══ Records to process

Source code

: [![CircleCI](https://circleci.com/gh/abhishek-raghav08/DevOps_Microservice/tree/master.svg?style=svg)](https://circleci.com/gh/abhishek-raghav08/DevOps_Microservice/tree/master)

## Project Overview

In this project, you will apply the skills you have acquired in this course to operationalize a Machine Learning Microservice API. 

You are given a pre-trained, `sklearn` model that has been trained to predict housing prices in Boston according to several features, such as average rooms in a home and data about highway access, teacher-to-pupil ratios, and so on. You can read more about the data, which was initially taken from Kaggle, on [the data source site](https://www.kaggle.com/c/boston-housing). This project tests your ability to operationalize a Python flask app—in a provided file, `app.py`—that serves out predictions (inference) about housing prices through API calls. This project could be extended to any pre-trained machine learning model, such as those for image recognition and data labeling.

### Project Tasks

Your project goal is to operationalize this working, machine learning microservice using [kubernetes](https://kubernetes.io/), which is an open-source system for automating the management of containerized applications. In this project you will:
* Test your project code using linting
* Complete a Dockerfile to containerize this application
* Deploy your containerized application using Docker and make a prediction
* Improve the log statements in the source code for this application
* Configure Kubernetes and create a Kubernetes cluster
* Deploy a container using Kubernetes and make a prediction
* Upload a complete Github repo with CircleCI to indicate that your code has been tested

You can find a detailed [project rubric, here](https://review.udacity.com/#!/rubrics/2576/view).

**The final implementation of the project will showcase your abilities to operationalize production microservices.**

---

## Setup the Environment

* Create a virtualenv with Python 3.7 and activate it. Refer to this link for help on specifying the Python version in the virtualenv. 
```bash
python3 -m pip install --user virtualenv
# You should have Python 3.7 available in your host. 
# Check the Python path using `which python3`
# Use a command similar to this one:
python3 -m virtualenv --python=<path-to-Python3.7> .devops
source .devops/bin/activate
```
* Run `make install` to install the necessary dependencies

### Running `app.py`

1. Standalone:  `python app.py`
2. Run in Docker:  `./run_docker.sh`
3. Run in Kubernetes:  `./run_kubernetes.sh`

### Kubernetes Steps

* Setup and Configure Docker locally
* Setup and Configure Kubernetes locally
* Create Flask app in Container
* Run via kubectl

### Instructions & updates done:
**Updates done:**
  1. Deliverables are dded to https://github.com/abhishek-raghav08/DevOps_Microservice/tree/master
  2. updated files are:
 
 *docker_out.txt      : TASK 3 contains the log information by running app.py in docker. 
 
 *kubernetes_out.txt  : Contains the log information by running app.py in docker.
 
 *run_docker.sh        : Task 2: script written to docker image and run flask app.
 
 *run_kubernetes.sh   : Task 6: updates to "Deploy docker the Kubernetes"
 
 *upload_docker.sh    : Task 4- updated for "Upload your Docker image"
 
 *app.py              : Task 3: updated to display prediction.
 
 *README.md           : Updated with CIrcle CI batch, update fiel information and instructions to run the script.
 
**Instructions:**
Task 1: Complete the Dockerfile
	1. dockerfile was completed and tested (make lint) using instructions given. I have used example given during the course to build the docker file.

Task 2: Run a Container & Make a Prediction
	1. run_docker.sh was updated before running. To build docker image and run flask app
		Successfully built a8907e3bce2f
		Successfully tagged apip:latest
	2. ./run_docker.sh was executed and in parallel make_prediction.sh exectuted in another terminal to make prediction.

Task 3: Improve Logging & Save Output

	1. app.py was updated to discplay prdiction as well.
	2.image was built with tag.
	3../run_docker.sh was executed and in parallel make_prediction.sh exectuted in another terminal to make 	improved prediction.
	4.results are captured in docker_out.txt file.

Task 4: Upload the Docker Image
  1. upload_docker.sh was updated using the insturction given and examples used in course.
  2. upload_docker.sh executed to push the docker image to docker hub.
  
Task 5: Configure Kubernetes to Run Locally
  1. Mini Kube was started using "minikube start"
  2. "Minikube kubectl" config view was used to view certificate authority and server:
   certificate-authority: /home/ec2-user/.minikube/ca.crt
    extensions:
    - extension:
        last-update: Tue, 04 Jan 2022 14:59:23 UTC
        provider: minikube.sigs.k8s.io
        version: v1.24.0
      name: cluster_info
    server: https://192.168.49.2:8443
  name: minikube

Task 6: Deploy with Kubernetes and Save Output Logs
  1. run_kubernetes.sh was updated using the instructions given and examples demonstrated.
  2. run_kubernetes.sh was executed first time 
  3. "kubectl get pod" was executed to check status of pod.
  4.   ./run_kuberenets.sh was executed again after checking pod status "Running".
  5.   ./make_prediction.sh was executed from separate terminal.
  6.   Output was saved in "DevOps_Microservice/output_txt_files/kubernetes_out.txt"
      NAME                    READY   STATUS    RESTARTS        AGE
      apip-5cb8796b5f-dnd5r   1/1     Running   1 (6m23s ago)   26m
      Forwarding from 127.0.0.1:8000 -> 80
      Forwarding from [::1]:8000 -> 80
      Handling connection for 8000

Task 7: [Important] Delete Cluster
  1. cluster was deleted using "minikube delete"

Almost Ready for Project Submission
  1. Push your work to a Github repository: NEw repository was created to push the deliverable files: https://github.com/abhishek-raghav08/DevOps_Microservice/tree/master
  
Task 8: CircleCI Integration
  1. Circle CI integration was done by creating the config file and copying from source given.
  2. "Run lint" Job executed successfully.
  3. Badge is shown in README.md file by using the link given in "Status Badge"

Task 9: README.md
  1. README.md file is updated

════

Write the number of lines in the data above that contain "server", adding no other words.

2